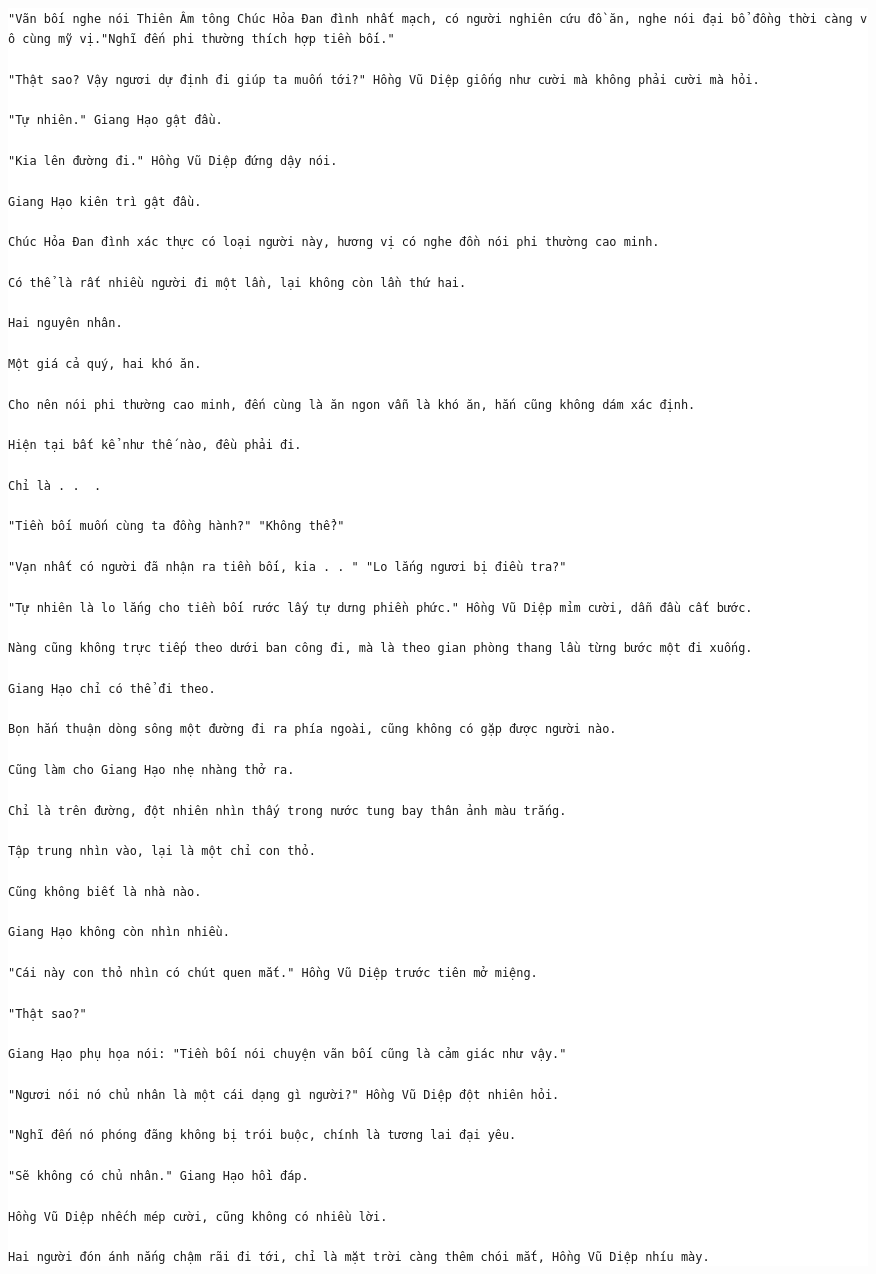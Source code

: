 	"Vãn bối nghe nói Thiên Âm tông Chúc Hỏa Đan đình nhất mạch, có người nghiên cứu đồ ăn, nghe nói đại bổ đồng thời càng vô cùng mỹ vị."Nghĩ đến phi thường thích hợp tiền bối."

	"Thật sao? Vậy ngươi dự định đi giúp ta muốn tới?" Hồng Vũ Diệp giống như cười mà không phải cười mà hỏi.

	"Tự nhiên." Giang Hạo gật đầu.

	"Kia lên đường đi." Hồng Vũ Diệp đứng dậy nói.

	Giang Hạo kiên trì gật đầu.

	Chúc Hỏa Đan đình xác thực có loại người này, hương vị có nghe đồn nói phi thường cao minh.

	Có thể là rất nhiều người đi một lần, lại không còn lần thứ hai.

	Hai nguyên nhân.

	Một giá cả quý, hai khó ăn.

	Cho nên nói phi thường cao minh, đến cùng là ăn ngon vẫn là khó ăn, hắn cũng không dám xác định.

	Hiện tại bất kể như thế nào, đều phải đi.

	Chỉ là . .  .

	"Tiền bối muốn cùng ta đồng hành?" "Không thể?"

	"Vạn nhất có người đã nhận ra tiền bối, kia . . " "Lo lắng ngươi bị điều tra?"

	"Tự nhiên là lo lắng cho tiền bối rước lấy tự dưng phiền phức." Hồng Vũ Diệp mỉm cười, dẫn đầu cất bước.

	Nàng cũng không trực tiếp theo dưới ban công đi, mà là theo gian phòng thang lầu từng bước một đi xuống.

	Giang Hạo chỉ có thể đi theo.

	Bọn hắn thuận dòng sông một đường đi ra phía ngoài, cũng không có gặp được người nào.

	Cũng làm cho Giang Hạo nhẹ nhàng thở ra.

	Chỉ là trên đường, đột nhiên nhìn thấy trong nước tung bay thân ảnh màu trắng.

	Tập trung nhìn vào, lại là một chỉ con thỏ.

	Cũng không biết là nhà nào.

	Giang Hạo không còn nhìn nhiều.

	"Cái này con thỏ nhìn có chút quen mắt." Hồng Vũ Diệp trước tiên mở miệng.

	"Thật sao?"

	Giang Hạo phụ họa nói: "Tiền bối nói chuyện vãn bối cũng là cảm giác như vậy."

	"Ngươi nói nó chủ nhân là một cái dạng gì người?" Hồng Vũ Diệp đột nhiên hỏi.

	"Nghĩ đến nó phóng đãng không bị trói buộc, chính là tương lai đại yêu.

	"Sẽ không có chủ nhân." Giang Hạo hồi đáp.

	Hồng Vũ Diệp nhếch mép cười, cũng không có nhiều lời.

	Hai người đón ánh nắng chậm rãi đi tới, chỉ là mặt trời càng thêm chói mắt, Hồng Vũ Diệp nhíu mày.
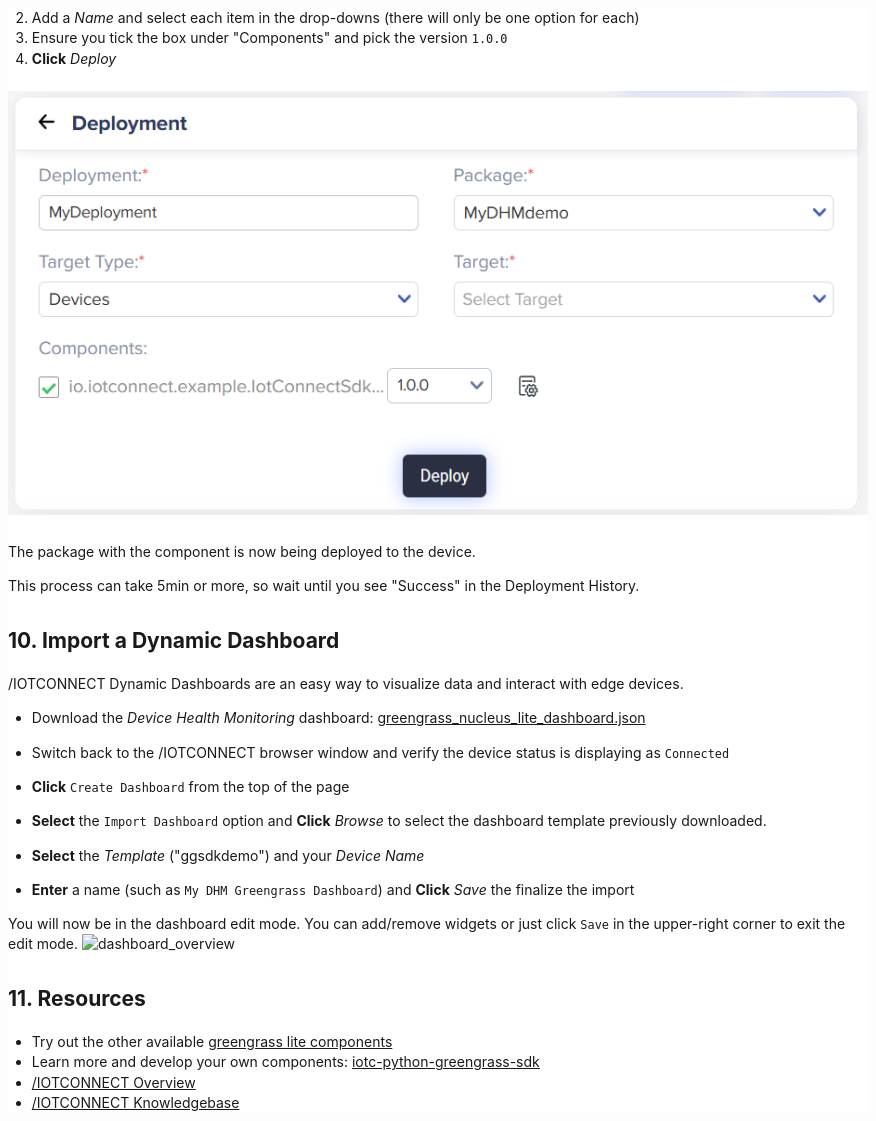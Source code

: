 2. Add a *Name* and select each item in the drop-downs (there will only be one option for each)
3. Ensure you tick the box under "Components" and pick the version `1.0.0`
4. **Click** *Deploy*
<img width="1457" height="440" alt="deploy_overview" src="./media/deployment_overview.png" />

The package with the component is now being deployed to the device.

This process can take 5min or more, so wait until you see "Success" in the Deployment History.

## 10. Import a Dynamic Dashboard
/IOTCONNECT Dynamic Dashboards are an easy way to visualize data and interact with edge devices.  
* Download the *Device Health Monitoring* dashboard: [greengrass_nucleus_lite_dashboard.json](greengrass_nucleus_lite_dashboard.json)

* Switch back to the /IOTCONNECT browser window and verify the device status is displaying as `Connected`
* **Click** `Create Dashboard` from the top of the page
* **Select** the `Import Dashboard` option and **Click** *Browse* to select the dashboard template previously downloaded.
* **Select** the *Template* ("ggsdkdemo") and your *Device Name*
* **Enter** a name (such as `My DHM Greengrass Dashboard`) and **Click** *Save* the finalize the import

You will now be in the dashboard edit mode. You can add/remove widgets or just click `Save` in the upper-right corner to exit the edit mode.
<img width="=800" alt="dashboard_overview" src="https://github.com/user-attachments/assets/5141fb05-73c4-4166-9148-65820c0da7e6" />

## 11. Resources
* Try out the other available [greengrass lite components](https://github.com/avnet-iotconnect/iotc-python-greengrass-sdk/tree/main/examples)
* Learn more and develop your own components: [iotc-python-greengrass-sdk](https://github.com/avnet-iotconnect/iotc-python-greengrass-sdk)
* [/IOTCONNECT Overview](https://www.iotconnect.io/)
* [/IOTCONNECT Knowledgebase](https://help.iotconnect.io/)
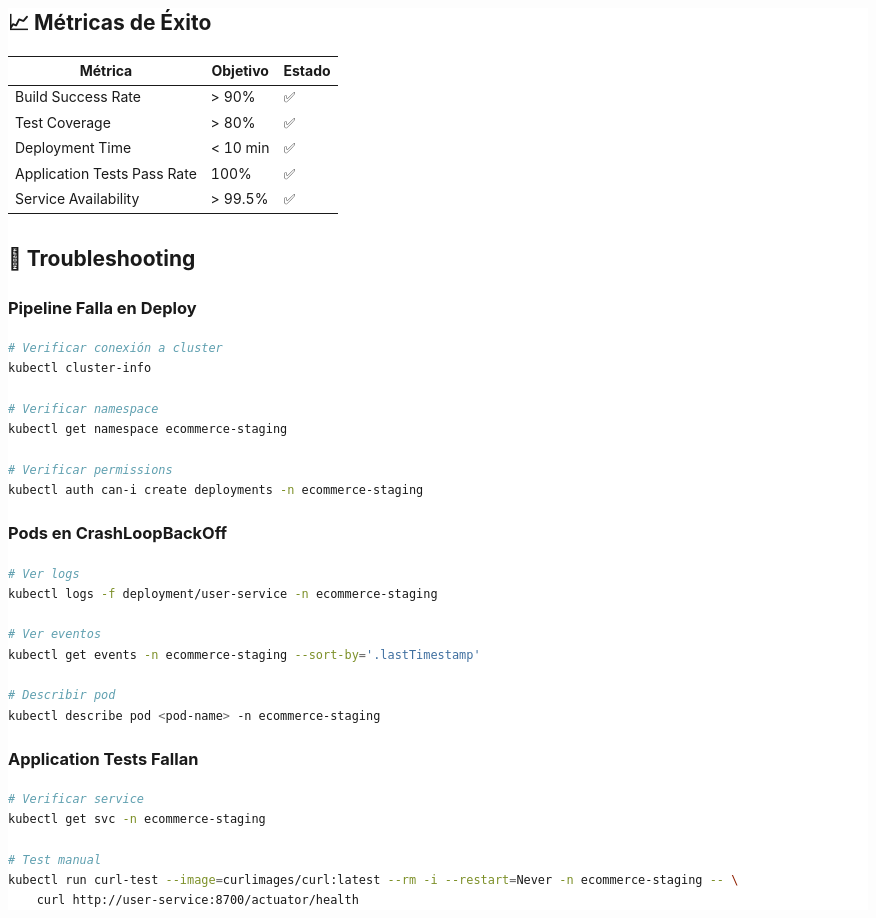 ## 📈 Métricas de Éxito

| Métrica | Objetivo | Estado |
|---------|----------|--------|
| Build Success Rate | > 90% | ✅ |
| Test Coverage | > 80% | ✅ |
| Deployment Time | < 10 min | ✅ |
| Application Tests Pass Rate | 100% | ✅ |
| Service Availability | > 99.5% | ✅ |

## 🐛 Troubleshooting

### Pipeline Falla en Deploy
```bash
# Verificar conexión a cluster
kubectl cluster-info

# Verificar namespace
kubectl get namespace ecommerce-staging

# Verificar permissions
kubectl auth can-i create deployments -n ecommerce-staging
```

### Pods en CrashLoopBackOff
```bash
# Ver logs
kubectl logs -f deployment/user-service -n ecommerce-staging

# Ver eventos
kubectl get events -n ecommerce-staging --sort-by='.lastTimestamp'

# Describir pod
kubectl describe pod <pod-name> -n ecommerce-staging
```

### Application Tests Fallan
```bash
# Verificar service
kubectl get svc -n ecommerce-staging

# Test manual
kubectl run curl-test --image=curlimages/curl:latest --rm -i --restart=Never -n ecommerce-staging -- \
    curl http://user-service:8700/actuator/health
```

# # # # # # #

Work item: Given the data above, transcribe exactly the lines from the one containing "cười mà hỏi." down to the one containing "Chúc Hỏa Đan đình xác", and no others.

Response to this task:
	"Thật sao? Vậy ngươi dự định đi giúp ta muốn tới?" Hồng Vũ Diệp giống như cười mà không phải cười mà hỏi.

	"Tự nhiên." Giang Hạo gật đầu.

	"Kia lên đường đi." Hồng Vũ Diệp đứng dậy nói.

	Giang Hạo kiên trì gật đầu.

	Chúc Hỏa Đan đình xác thực có loại người này, hương vị có nghe đồn nói phi thường cao minh.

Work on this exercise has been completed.